Dr. Shams, an associate professor of microbiology and immunology, is investigating if a naturally occurring substance that stimulates the lungs’ immune system can protect against deadly pneumonia caused by Staphylococcus aureus in people with chronic obstructive pulmonary disease (COPD). COPD, which is primarily caused by years of cigarette smoking or exposure to secondhand smoke, is the third-leading cause of death in the United States, the American Lung Association says. For people with COPD, preventing bacterial and viral respiratory infections helps them avoid serious flare-ups of the disease. Dr. Shams and his team want to see if this substance will protect people with COPD from developing life-threatening infections of S. aureus bacteria.

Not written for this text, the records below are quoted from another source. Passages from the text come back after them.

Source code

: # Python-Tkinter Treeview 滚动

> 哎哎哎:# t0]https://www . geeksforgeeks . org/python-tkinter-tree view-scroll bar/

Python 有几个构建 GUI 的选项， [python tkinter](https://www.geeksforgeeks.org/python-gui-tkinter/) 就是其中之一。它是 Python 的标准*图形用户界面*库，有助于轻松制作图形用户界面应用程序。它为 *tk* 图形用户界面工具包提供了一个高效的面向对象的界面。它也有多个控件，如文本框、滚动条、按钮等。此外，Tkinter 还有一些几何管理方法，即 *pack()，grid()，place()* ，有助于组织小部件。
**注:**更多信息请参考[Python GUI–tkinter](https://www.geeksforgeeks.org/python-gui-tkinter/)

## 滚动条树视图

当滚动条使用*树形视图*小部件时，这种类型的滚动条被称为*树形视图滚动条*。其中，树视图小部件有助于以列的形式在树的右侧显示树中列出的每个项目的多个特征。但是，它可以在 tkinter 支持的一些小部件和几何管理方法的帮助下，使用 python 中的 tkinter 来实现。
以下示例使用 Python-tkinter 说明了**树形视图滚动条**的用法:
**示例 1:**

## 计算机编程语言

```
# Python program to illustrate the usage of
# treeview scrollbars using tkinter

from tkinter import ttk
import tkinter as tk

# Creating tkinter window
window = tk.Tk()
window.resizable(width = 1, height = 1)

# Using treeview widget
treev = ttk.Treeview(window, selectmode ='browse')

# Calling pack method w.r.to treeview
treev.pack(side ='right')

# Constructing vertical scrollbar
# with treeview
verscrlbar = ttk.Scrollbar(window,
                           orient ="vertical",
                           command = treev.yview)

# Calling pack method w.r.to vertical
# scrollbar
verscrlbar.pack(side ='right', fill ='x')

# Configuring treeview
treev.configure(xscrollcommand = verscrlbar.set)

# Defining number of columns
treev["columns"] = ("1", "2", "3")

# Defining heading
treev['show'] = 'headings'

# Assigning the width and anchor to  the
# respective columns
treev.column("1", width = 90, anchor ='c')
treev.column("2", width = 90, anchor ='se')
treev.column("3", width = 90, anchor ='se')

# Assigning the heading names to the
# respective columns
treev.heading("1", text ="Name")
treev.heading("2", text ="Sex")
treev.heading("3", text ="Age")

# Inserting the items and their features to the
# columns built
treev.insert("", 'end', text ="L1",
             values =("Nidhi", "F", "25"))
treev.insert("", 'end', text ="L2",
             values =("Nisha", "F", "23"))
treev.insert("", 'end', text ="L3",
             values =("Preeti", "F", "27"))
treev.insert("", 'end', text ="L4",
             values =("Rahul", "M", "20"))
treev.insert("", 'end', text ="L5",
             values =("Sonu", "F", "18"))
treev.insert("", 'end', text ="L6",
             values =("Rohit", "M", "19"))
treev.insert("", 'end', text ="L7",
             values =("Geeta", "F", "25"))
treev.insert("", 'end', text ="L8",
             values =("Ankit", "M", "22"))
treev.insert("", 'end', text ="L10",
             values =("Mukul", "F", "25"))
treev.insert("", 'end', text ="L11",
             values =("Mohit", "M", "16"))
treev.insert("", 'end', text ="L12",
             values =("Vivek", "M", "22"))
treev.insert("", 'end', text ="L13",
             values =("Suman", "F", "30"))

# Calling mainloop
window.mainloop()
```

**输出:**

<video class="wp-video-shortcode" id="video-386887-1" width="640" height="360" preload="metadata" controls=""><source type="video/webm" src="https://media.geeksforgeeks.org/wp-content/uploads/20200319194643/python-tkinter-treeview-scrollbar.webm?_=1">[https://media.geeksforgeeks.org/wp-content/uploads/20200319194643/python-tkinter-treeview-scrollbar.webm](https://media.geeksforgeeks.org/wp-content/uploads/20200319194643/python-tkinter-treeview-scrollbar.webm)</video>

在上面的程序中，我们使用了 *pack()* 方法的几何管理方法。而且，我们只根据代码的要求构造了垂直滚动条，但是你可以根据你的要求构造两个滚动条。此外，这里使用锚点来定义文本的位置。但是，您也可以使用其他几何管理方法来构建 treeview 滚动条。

Dr. Shetty, a professor of medicine, is examining how a protein that causes cells lining the lungs to die regulates another protein involved in the blood-clotting process. His goal is to understand how the interactions of these two proteins affect the health of the cells lining the lungs and their ability to fight off influenza.
Finally, Dr. Kothari is studying why blood clots often occur in concert with diseases such as hardening of the arteries (atherosclerosis), diabetes, and cancer. For the past seven years, Dr. Kothari has been involved in understanding how tissue factor (TF) is regulated. TF is the substance that starts blood clotting in the event of injury or infection. Normal healthy cells lining the inside of blood vessels don’t activate the TF on their surfaces, so blood doesn’t clot and block blood flow. However, in diseases like diabetes and cancer, the TF in these cells becomes active, producing blood clots that can lead to strokes and heart attacks.